TASK TO CARRY OUT:
In the records below, begin at the line that has "Ou pour rafraichissement" and stop after the line that has "app.get('/', (request, response)"; quote those lines verbatim and nothing more.

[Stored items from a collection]
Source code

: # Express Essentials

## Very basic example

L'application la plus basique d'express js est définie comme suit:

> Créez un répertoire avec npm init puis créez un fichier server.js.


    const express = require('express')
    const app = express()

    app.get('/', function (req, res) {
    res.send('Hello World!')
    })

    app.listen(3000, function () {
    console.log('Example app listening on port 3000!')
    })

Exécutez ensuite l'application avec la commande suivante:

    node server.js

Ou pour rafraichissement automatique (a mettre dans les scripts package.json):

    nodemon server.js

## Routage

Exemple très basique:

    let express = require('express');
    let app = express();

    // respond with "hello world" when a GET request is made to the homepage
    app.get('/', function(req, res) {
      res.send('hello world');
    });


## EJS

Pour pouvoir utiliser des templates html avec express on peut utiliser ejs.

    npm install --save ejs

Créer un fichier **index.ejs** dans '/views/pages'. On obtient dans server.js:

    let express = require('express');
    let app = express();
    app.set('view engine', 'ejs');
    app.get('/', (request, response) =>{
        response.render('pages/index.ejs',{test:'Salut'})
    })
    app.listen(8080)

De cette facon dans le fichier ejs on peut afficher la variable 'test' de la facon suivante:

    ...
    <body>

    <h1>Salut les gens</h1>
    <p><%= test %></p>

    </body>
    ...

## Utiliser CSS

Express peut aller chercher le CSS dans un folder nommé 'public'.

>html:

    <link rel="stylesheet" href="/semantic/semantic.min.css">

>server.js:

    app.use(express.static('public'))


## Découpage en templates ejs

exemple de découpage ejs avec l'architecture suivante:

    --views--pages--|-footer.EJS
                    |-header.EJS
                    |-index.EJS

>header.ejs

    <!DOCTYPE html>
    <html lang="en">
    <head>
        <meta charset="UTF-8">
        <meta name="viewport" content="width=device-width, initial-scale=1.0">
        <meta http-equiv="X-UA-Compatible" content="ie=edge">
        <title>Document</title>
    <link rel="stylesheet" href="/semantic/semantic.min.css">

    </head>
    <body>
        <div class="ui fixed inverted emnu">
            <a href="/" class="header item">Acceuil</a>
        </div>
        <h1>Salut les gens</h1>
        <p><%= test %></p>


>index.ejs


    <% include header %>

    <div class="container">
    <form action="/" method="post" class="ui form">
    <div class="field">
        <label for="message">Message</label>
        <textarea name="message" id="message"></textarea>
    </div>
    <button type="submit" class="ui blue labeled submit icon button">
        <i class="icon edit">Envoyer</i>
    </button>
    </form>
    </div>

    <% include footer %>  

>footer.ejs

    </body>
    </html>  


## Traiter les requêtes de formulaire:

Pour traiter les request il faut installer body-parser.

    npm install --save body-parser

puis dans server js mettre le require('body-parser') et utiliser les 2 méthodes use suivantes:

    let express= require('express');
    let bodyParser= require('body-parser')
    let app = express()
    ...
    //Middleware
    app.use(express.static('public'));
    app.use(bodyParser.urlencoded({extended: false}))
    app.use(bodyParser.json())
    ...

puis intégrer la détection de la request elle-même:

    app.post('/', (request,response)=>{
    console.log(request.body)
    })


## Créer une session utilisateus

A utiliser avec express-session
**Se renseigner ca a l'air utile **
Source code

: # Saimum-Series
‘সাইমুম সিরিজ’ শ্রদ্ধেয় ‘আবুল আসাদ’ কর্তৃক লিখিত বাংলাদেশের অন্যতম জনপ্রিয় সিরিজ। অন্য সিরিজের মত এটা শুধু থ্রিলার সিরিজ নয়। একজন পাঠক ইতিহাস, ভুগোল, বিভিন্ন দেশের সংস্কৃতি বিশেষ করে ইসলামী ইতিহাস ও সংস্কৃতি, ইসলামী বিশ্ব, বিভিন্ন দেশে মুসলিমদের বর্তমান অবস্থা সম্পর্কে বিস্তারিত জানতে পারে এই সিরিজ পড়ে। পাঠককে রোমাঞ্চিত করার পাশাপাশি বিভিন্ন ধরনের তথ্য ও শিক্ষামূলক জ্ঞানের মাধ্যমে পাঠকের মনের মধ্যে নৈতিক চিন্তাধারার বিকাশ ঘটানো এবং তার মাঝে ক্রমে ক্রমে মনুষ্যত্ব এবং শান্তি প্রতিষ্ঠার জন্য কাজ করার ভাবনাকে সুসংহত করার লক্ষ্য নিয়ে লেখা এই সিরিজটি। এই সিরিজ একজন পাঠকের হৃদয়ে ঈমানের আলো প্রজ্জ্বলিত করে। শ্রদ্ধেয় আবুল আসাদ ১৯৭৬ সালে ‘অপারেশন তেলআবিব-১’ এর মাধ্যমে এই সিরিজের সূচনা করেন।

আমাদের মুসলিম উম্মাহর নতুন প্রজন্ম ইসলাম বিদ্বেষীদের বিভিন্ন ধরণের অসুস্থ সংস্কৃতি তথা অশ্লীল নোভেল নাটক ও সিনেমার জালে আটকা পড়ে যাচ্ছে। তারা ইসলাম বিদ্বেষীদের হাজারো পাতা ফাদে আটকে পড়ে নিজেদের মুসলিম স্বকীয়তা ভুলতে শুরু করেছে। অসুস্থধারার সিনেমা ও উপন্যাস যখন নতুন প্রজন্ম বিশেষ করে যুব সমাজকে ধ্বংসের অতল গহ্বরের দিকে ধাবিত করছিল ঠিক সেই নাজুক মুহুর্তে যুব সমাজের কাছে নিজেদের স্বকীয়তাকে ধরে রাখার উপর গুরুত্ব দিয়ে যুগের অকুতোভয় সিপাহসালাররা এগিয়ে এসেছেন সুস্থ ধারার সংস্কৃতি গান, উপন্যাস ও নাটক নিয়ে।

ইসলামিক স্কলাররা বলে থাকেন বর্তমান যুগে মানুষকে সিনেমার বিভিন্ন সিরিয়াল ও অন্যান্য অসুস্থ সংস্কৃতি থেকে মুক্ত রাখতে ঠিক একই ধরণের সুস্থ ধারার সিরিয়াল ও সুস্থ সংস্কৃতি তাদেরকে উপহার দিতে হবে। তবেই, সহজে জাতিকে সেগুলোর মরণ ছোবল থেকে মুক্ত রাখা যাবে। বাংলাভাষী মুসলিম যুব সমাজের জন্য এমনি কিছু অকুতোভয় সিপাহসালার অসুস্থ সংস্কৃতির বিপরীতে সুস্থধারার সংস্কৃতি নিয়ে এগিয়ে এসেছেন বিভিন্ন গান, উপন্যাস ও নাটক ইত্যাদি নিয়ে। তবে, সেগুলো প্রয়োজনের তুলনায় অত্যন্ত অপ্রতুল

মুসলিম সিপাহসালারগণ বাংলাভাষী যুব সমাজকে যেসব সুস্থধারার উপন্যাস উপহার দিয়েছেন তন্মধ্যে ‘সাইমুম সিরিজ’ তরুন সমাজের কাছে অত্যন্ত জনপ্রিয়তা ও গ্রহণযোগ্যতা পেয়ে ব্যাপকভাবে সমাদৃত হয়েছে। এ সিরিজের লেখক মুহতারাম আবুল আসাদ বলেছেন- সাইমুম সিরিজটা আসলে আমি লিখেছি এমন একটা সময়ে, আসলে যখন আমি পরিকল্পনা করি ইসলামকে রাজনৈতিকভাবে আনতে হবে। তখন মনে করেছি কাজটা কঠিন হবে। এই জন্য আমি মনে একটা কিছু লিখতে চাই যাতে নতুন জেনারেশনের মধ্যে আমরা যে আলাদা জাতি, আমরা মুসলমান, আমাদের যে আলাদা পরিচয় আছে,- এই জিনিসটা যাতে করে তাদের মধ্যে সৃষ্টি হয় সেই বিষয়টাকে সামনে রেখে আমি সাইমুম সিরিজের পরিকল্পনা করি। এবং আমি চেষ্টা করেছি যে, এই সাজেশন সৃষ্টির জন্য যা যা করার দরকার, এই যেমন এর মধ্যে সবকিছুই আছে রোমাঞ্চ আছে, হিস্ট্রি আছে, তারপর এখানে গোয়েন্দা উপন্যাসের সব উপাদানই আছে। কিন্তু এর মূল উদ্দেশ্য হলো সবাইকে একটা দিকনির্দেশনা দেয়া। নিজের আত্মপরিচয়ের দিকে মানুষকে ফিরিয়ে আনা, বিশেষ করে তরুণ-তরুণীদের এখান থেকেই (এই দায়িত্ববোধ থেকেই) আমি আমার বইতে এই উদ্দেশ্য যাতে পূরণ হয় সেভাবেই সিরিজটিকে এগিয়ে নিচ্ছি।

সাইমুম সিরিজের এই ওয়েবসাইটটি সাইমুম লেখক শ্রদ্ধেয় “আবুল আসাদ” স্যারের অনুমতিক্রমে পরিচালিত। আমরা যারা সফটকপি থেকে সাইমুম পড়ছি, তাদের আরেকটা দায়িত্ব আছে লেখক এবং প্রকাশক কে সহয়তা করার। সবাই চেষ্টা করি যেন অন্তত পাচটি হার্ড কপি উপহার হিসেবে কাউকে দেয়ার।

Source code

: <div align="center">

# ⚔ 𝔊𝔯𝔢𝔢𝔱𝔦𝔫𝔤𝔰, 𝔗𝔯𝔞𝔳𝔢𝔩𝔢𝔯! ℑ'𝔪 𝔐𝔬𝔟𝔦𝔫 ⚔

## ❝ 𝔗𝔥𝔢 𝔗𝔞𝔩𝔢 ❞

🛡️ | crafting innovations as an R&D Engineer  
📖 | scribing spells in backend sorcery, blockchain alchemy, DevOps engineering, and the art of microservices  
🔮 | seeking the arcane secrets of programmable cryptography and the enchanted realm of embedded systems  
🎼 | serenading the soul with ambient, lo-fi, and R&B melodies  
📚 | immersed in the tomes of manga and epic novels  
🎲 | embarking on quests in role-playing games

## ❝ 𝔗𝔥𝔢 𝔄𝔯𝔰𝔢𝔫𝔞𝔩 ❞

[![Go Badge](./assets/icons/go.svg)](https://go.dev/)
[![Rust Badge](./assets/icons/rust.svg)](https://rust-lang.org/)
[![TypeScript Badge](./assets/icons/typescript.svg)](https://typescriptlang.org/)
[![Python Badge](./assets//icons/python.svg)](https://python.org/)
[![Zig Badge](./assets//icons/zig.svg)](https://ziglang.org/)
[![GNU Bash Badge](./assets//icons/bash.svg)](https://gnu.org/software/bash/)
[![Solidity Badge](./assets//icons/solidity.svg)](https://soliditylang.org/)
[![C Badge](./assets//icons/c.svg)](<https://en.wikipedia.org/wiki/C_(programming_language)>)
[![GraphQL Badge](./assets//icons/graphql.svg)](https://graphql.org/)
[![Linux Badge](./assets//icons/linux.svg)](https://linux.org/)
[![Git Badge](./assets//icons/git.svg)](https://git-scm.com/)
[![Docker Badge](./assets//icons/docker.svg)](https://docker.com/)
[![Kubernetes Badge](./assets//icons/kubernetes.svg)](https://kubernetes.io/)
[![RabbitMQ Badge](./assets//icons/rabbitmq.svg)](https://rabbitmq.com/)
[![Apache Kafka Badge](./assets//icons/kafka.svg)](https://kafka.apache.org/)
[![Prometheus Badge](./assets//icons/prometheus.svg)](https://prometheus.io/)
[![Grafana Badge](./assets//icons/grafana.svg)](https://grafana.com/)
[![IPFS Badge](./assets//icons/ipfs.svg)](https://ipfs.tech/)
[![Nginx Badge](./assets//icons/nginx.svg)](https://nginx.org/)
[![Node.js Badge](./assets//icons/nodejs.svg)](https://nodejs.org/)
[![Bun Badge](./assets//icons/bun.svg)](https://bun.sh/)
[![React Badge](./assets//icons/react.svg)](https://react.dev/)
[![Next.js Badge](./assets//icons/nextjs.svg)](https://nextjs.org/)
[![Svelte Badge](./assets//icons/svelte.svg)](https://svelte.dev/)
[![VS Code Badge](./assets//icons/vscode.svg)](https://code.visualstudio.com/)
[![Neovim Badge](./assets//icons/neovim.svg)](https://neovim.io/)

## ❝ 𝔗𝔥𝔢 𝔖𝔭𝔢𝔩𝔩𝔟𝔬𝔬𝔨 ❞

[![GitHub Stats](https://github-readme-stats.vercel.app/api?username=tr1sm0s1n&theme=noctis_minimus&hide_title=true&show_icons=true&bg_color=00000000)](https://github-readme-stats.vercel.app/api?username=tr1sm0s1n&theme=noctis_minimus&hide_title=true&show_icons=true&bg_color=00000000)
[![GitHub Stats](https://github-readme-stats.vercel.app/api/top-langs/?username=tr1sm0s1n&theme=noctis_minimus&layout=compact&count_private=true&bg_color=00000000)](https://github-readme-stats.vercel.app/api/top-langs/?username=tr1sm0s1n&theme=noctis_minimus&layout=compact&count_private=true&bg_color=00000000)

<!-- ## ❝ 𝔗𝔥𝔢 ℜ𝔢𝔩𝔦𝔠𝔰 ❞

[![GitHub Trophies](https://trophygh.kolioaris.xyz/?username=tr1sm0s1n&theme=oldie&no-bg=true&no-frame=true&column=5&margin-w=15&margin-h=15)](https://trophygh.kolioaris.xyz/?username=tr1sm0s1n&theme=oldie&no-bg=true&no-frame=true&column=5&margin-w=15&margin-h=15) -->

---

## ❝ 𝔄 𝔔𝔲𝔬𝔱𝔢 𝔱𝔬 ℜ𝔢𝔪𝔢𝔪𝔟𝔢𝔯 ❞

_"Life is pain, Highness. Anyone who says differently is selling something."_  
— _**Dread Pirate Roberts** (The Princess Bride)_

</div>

SOLUTION:
Ou pour rafraichissement automatique (a mettre dans les scripts package.json):

    nodemon server.js

## Routage

Exemple très basique:

    let express = require('express');
    let app = express();

    // respond with "hello world" when a GET request is made to the homepage
    app.get('/', function(req, res) {
      res.send('hello world');
    });


## EJS

Pour pouvoir utiliser des templates html avec express on peut utiliser ejs.

    npm install --save ejs

Créer un fichier **index.ejs** dans '/views/pages'. On obtient dans server.js:

    let express = require('express');
    let app = express();
    app.set('view engine', 'ejs');
    app.get('/', (request, response) =>{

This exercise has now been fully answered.